**Task to carry out**:
When the string "page" is part of a line below, that line should be copied.

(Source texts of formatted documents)
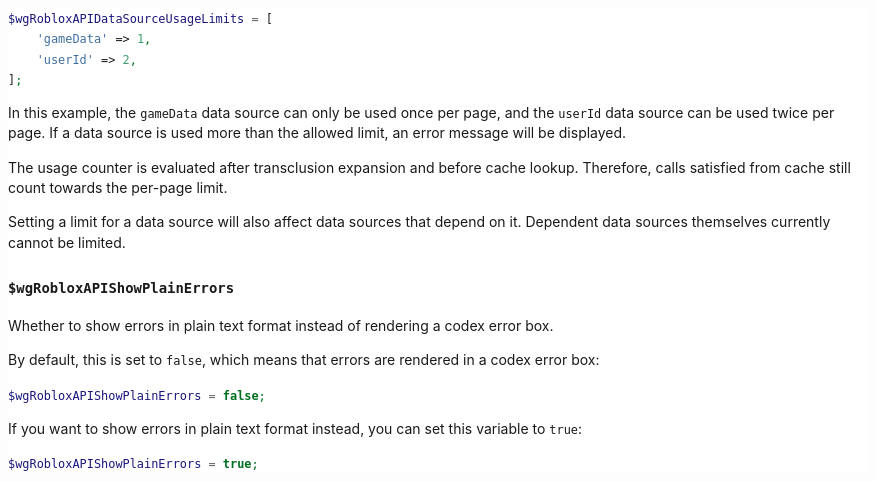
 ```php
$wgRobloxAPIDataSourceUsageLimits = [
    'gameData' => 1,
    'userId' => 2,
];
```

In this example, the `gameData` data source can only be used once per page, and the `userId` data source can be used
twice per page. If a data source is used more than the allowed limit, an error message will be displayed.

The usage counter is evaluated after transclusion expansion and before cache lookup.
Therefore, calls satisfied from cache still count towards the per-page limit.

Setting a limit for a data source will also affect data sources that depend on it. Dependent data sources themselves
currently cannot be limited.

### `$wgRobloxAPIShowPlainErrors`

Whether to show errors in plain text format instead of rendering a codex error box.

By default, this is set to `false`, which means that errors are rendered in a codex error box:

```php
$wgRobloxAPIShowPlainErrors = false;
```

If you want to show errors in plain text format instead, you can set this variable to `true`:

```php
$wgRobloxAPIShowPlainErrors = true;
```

---

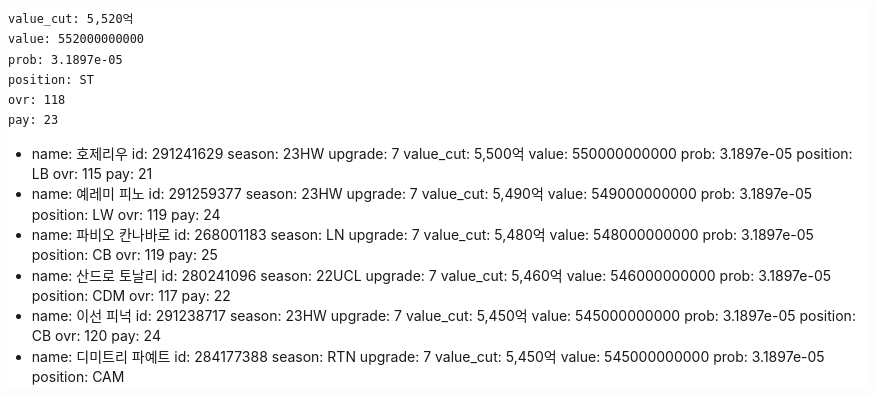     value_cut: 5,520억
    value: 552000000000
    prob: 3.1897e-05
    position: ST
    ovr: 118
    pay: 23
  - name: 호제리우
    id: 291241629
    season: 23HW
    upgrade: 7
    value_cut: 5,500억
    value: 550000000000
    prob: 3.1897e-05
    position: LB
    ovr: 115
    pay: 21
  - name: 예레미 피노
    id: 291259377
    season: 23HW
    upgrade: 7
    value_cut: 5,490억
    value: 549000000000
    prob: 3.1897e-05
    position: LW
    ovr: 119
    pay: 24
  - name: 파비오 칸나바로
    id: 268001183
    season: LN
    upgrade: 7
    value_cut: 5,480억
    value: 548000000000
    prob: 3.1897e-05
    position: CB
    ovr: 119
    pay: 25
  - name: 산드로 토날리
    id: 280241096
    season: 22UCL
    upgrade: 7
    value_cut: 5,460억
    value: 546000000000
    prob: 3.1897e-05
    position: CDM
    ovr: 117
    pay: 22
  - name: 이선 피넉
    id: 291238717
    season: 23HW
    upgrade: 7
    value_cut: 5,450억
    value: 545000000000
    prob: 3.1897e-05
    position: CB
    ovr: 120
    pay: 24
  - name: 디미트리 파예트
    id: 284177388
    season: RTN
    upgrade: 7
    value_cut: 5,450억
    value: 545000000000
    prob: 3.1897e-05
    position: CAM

==

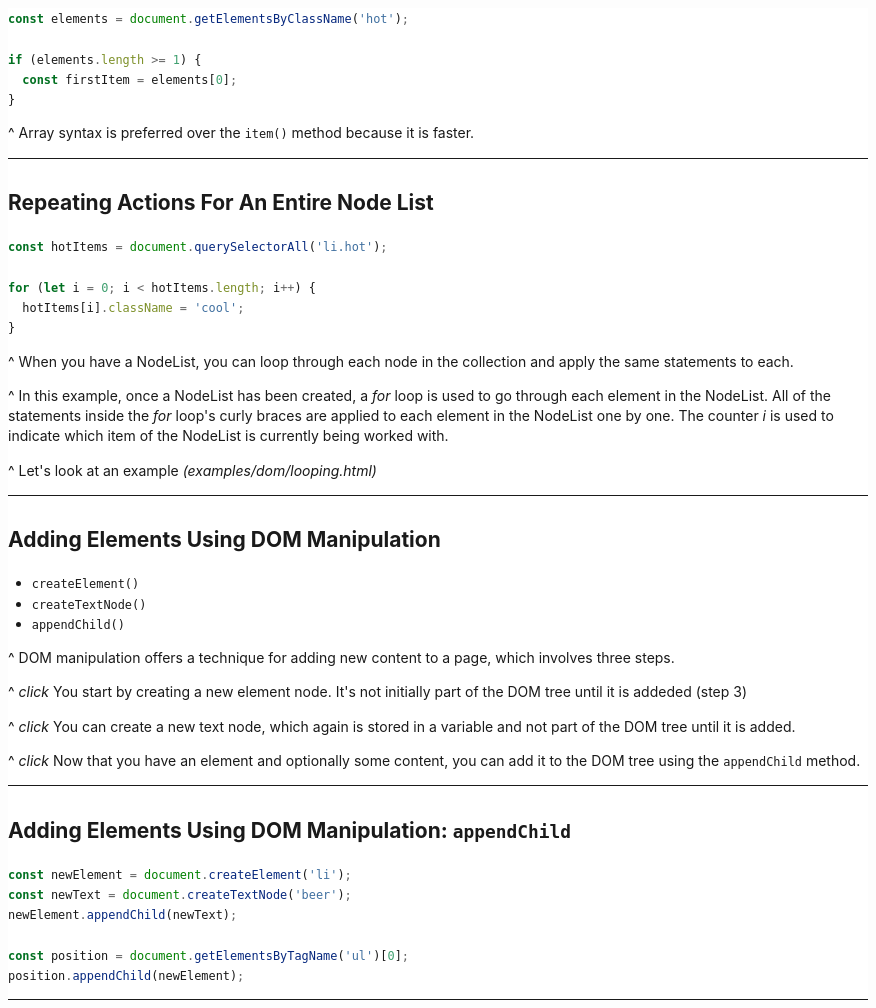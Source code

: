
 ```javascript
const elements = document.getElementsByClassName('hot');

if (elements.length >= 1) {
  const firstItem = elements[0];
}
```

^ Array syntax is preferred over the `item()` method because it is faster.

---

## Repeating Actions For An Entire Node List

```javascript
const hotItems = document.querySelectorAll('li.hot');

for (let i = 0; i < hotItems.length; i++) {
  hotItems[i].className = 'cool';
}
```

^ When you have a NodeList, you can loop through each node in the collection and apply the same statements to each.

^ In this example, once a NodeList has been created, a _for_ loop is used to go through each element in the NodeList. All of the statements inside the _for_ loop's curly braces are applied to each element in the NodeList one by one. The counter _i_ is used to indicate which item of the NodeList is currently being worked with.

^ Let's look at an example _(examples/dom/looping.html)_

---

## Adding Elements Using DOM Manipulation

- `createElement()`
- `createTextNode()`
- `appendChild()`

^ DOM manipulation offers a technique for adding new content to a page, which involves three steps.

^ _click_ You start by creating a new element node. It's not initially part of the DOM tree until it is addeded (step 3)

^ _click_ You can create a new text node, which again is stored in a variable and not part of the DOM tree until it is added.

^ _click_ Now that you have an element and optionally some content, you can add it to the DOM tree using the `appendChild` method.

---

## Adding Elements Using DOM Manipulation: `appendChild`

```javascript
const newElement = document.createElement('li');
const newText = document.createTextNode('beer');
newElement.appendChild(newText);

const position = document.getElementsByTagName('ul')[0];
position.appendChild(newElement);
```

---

**Response**:
In this example, the `gameData` data source can only be used once per page, and the `userId` data source can be used
twice per page. If a data source is used more than the allowed limit, an error message will be displayed.
Therefore, calls satisfied from cache still count towards the per-page limit.
^ DOM manipulation offers a technique for adding new content to a page, which involves three steps.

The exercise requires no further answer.